The data storage analysis unit 20 is used for collectively managing data of the plurality of VOCs processing apparatuses 1. The data storage analysis unit 20 may classify and store the data by using the data storage hard disk to construct the data model. The data storage and analysis unit 20 preprocesses, cleans, and classifies a large amount of raw data, and classifies the data into several categories, such as test data, sample data, real-time data, and static data. The real-time data is operation condition data which changes along with time, such as the temperature and concentration of all harmful gases in all the VOCs devices, the switching value of the VOCs processing device 1, the alarm point data of the VOCs processing device 1 and the like. The static data includes the numbers of the VOCs processing apparatuses 1 and production information data, which do not change with time. The sample data and the test data include data to be analyzed in the real-time data. It will be understood that the sample data and test data include data to be analyzed, such as temperature, concentration, etc. of a certain harmful gas, which are copied from the real-time data, and the number, type, etc. of the VOCs processing apparatus 1, which are copied from the static data. The data storage and analysis unit 20 has data edge processing at the same time, enhances the performance of data processing and storage through a machine learning algorithm, and returns the processing result to the data model for storage and updating. And (3) analyzing the optimized modes and states of the VOCs processing device 1 aiming at different pollutants to perform real-time data analysis by taking a data analysis terminal as a hardware basis. An algorithm analysis model can be established according to test data and sample data in a database by using a python language so as to perform data real-time analysis on the state of the VOCs processing device 1, and then, a data analysis result is returned to the data model.

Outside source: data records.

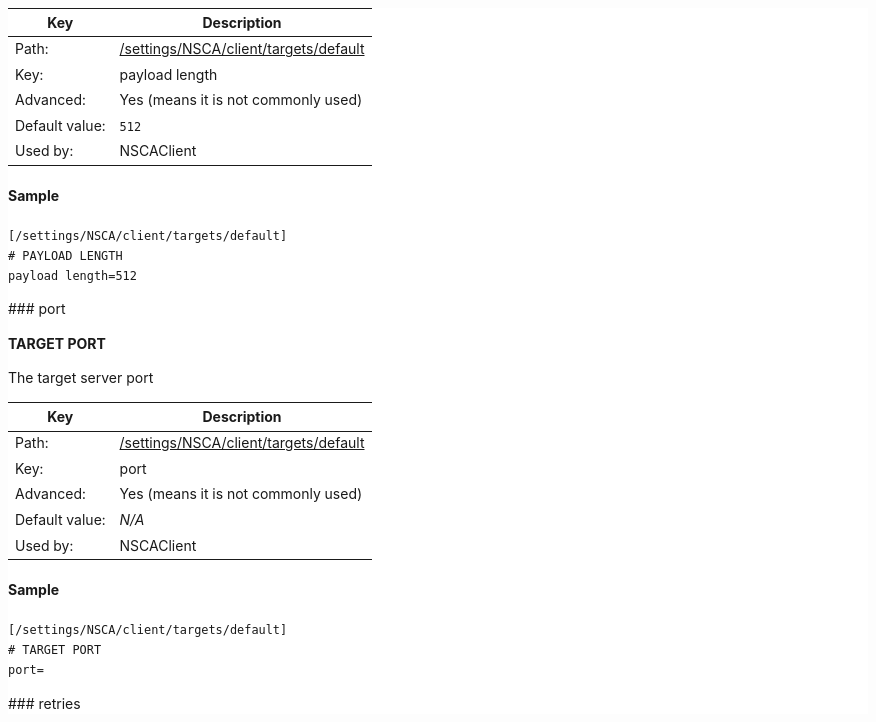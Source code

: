 


| Key            | Description                                                                     |
|----------------|---------------------------------------------------------------------------------|
| Path:          | [/settings/NSCA/client/targets/default](#/settings/NSCA/client/targets/default) |
| Key:           | payload length                                                                  |
| Advanced:      | Yes (means it is not commonly used)                                             |
| Default value: | `512`                                                                           |
| Used by:       | NSCAClient                                                                      |


#### Sample

```
[/settings/NSCA/client/targets/default]
# PAYLOAD LENGTH
payload length=512
```


<a name="/settings/NSCA/client/targets/default_port"/>
### port

**TARGET PORT**

The target server port





| Key            | Description                                                                     |
|----------------|---------------------------------------------------------------------------------|
| Path:          | [/settings/NSCA/client/targets/default](#/settings/NSCA/client/targets/default) |
| Key:           | port                                                                            |
| Advanced:      | Yes (means it is not commonly used)                                             |
| Default value: | _N/A_                                                                           |
| Used by:       | NSCAClient                                                                      |


#### Sample

```
[/settings/NSCA/client/targets/default]
# TARGET PORT
port=
```


<a name="/settings/NSCA/client/targets/default_retries"/>
### retries
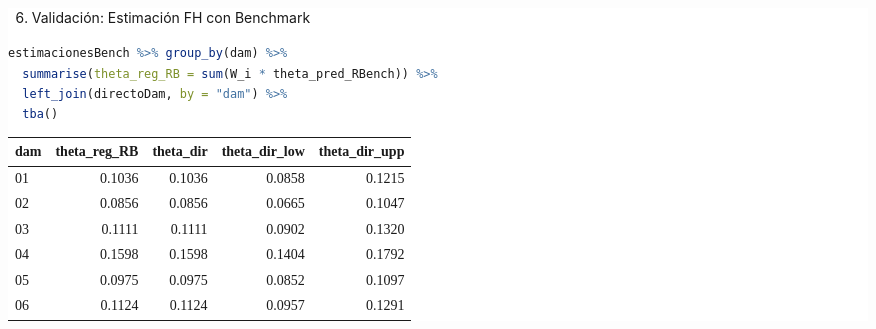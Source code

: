 6. Validación: Estimación FH con Benchmark


```r
estimacionesBench %>% group_by(dam) %>%
  summarise(theta_reg_RB = sum(W_i * theta_pred_RBench)) %>%
  left_join(directoDam, by = "dam") %>% 
  tba()
```

<table class="table table-striped lightable-classic" style="width: auto !important; margin-left: auto; margin-right: auto; font-family: Arial Narrow; width: auto !important; margin-left: auto; margin-right: auto;">
 <thead>
  <tr>
   <th style="text-align:left;"> dam </th>
   <th style="text-align:right;"> theta_reg_RB </th>
   <th style="text-align:right;"> theta_dir </th>
   <th style="text-align:right;"> theta_dir_low </th>
   <th style="text-align:right;"> theta_dir_upp </th>
  </tr>
 </thead>
<tbody>
  <tr>
   <td style="text-align:left;"> 01 </td>
   <td style="text-align:right;"> 0.1036 </td>
   <td style="text-align:right;"> 0.1036 </td>
   <td style="text-align:right;"> 0.0858 </td>
   <td style="text-align:right;"> 0.1215 </td>
  </tr>
  <tr>
   <td style="text-align:left;"> 02 </td>
   <td style="text-align:right;"> 0.0856 </td>
   <td style="text-align:right;"> 0.0856 </td>
   <td style="text-align:right;"> 0.0665 </td>
   <td style="text-align:right;"> 0.1047 </td>
  </tr>
  <tr>
   <td style="text-align:left;"> 03 </td>
   <td style="text-align:right;"> 0.1111 </td>
   <td style="text-align:right;"> 0.1111 </td>
   <td style="text-align:right;"> 0.0902 </td>
   <td style="text-align:right;"> 0.1320 </td>
  </tr>
  <tr>
   <td style="text-align:left;"> 04 </td>
   <td style="text-align:right;"> 0.1598 </td>
   <td style="text-align:right;"> 0.1598 </td>
   <td style="text-align:right;"> 0.1404 </td>
   <td style="text-align:right;"> 0.1792 </td>
  </tr>
  <tr>
   <td style="text-align:left;"> 05 </td>
   <td style="text-align:right;"> 0.0975 </td>
   <td style="text-align:right;"> 0.0975 </td>
   <td style="text-align:right;"> 0.0852 </td>
   <td style="text-align:right;"> 0.1097 </td>
  </tr>
  <tr>
   <td style="text-align:left;"> 06 </td>
   <td style="text-align:right;"> 0.1124 </td>
   <td style="text-align:right;"> 0.1124 </td>
   <td style="text-align:right;"> 0.0957 </td>
   <td style="text-align:right;"> 0.1291 </td>
  </tr>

The monitoring application unit 30 calls and utilizes the monitoring data and the data analysis result based on the data of the data storage and analysis unit 20 to perform online monitoring on the VOCs post-processing device 1. The method comprises the steps of carrying out online monitoring on the operation conditions of a plurality of VOCs processing devices 1 according to data in a database; establishing an alarm model according to data in a database and judging a fault alarm point; and establishing a performance analysis model according to the data in the database so as to predict and analyze the processing performance of the VOCs processing device 1.

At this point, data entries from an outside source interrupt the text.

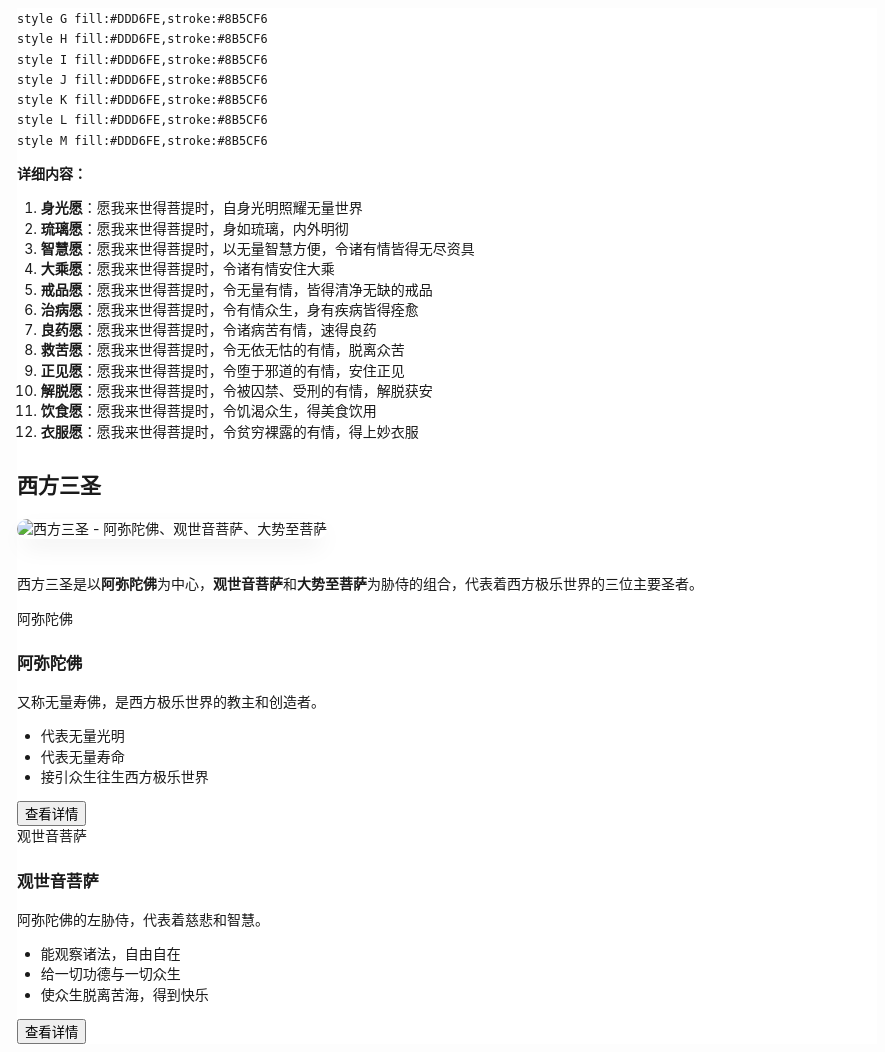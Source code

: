     style G fill:#DDD6FE,stroke:#8B5CF6
    style H fill:#DDD6FE,stroke:#8B5CF6
    style I fill:#DDD6FE,stroke:#8B5CF6
    style J fill:#DDD6FE,stroke:#8B5CF6
    style K fill:#DDD6FE,stroke:#8B5CF6
    style L fill:#DDD6FE,stroke:#8B5CF6
    style M fill:#DDD6FE,stroke:#8B5CF6
</div>

**详细内容：**

1. **身光愿**：愿我来世得菩提时，自身光明照耀无量世界
2. **琉璃愿**：愿我来世得菩提时，身如琉璃，内外明彻
3. **智慧愿**：愿我来世得菩提时，以无量智慧方便，令诸有情皆得无尽资具
4. **大乘愿**：愿我来世得菩提时，令诸有情安住大乘
5. **戒品愿**：愿我来世得菩提时，令无量有情，皆得清净无缺的戒品
6. **治病愿**：愿我来世得菩提时，令有情众生，身有疾病皆得痊愈
7. **良药愿**：愿我来世得菩提时，令诸病苦有情，速得良药
8. **救苦愿**：愿我来世得菩提时，令无依无怙的有情，脱离众苦
9. **正见愿**：愿我来世得菩提时，令堕于邪道的有情，安住正见
10. **解脱愿**：愿我来世得菩提时，令被囚禁、受刑的有情，解脱获安
11. **饮食愿**：愿我来世得菩提时，令饥渴众生，得美食饮用
12. **衣服愿**：愿我来世得菩提时，令贫穷裸露的有情，得上妙衣服

## 西方三圣

<div class="section-image">
  <img src="/images/poe-gen/three3.webp" alt="西方三圣 - 阿弥陀佛、观世音菩萨、大势至菩萨" style="max-width: 100%; height: auto; border-radius: 0.75rem; margin-bottom: 1.5rem; box-shadow: 0 10px 25px -5px rgba(0, 0, 0, 0.1);">
</div>

西方三圣是以**阿弥陀佛**为中心，**观世音菩萨**和**大势至菩萨**为胁侍的组合，代表着西方极乐世界的三位主要圣者。

<div class="buddha-grid">
  <div class="buddha-card">
    <div class="card-image">
      <i class="fas fa-lotus"></i>
      <span>阿弥陀佛</span>
    </div>
    <div class="card-content">
      <h3>阿弥陀佛</h3>
      <p>又称无量寿佛，是西方极乐世界的教主和创造者。</p>
      <ul class="feature-list">
        <li><i class="fas fa-infinity"></i>代表无量光明</li>
        <li><i class="fas fa-hourglass-half"></i>代表无量寿命</li>
        <li><i class="fas fa-hands-helping"></i>接引众生往生西方极乐世界</li>
      </ul>
      <button class="view-details" data-target="amitabha-details">查看详情</button>
    </div>
  </div>

  <div class="buddha-card">
    <div class="card-image">
      <i class="fas fa-hands"></i>
      <span>观世音菩萨</span>
    </div>
    <div class="card-content">
      <h3>观世音菩萨</h3>
      <p>阿弥陀佛的左胁侍，代表着慈悲和智慧。</p>
      <ul class="feature-list">
        <li><i class="fas fa-eye"></i>能观察诸法，自由自在</li>
        <li><i class="fas fa-heart"></i>给一切功德与一切众生</li>
        <li><i class="fas fa-water"></i>使众生脱离苦海，得到快乐</li>
      </ul>
      <button class="view-details" data-target="avalokitesvara-details">查看详情</button>
    </div>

The online monitoring system of the VOCs processing device provided by the embodiment of the invention comprises a signal acquisition and processing unit, a data storage and analysis unit and a monitoring application unit, wherein the signal acquisition and processing unit can simultaneously acquire real-time operating condition data of various VOCs processing devices in an operating state, and the operation condition data is preprocessed for the first time to generate a data packet to be stored and analyzed, and then the data packet is transmitted to the data storage and analysis unit, the machine learning algorithm is used for processing, classifying and analyzing the state monitoring data of the processing device equipment, meanwhile, analysis results are uploaded to a monitoring application unit, functions of dynamic alarming, visual monitoring boards, equipment management and waste gas treatment state analysis are achieved by means of computer network service architecture and services, a unified integrated system is formed, and the effect of comprehensive, real-time and online monitoring of the running state of the VOCs is achieved. The state of a plurality of VOCs processing apparatus of real-time supervision, prediction treatment effect trend have been realized, reduce down time, reduce cost of maintenance, reduce the loss of the pollutant emission increase that causes because of equipment damages.
Optionally, referring to fig. 1, the online monitoring system of the VOCs processing apparatus 1 further includes a display unit 40, where the display unit 40 is configured to visually display the online monitoring result, the analysis prediction result, and the abnormal state alarm information of the monitoring application unit 30.
Specifically, the monitoring, alarming, analyzing, managing and other functions established by the monitoring application unit 30 are applied online, and can be adapted to PC terminal display and mobile terminal display. The user can monitor the running states of the VOCs equipment in real time on line through a computer, a mobile phone and a mobile platform to obtain an abnormal state alarm and analysis result.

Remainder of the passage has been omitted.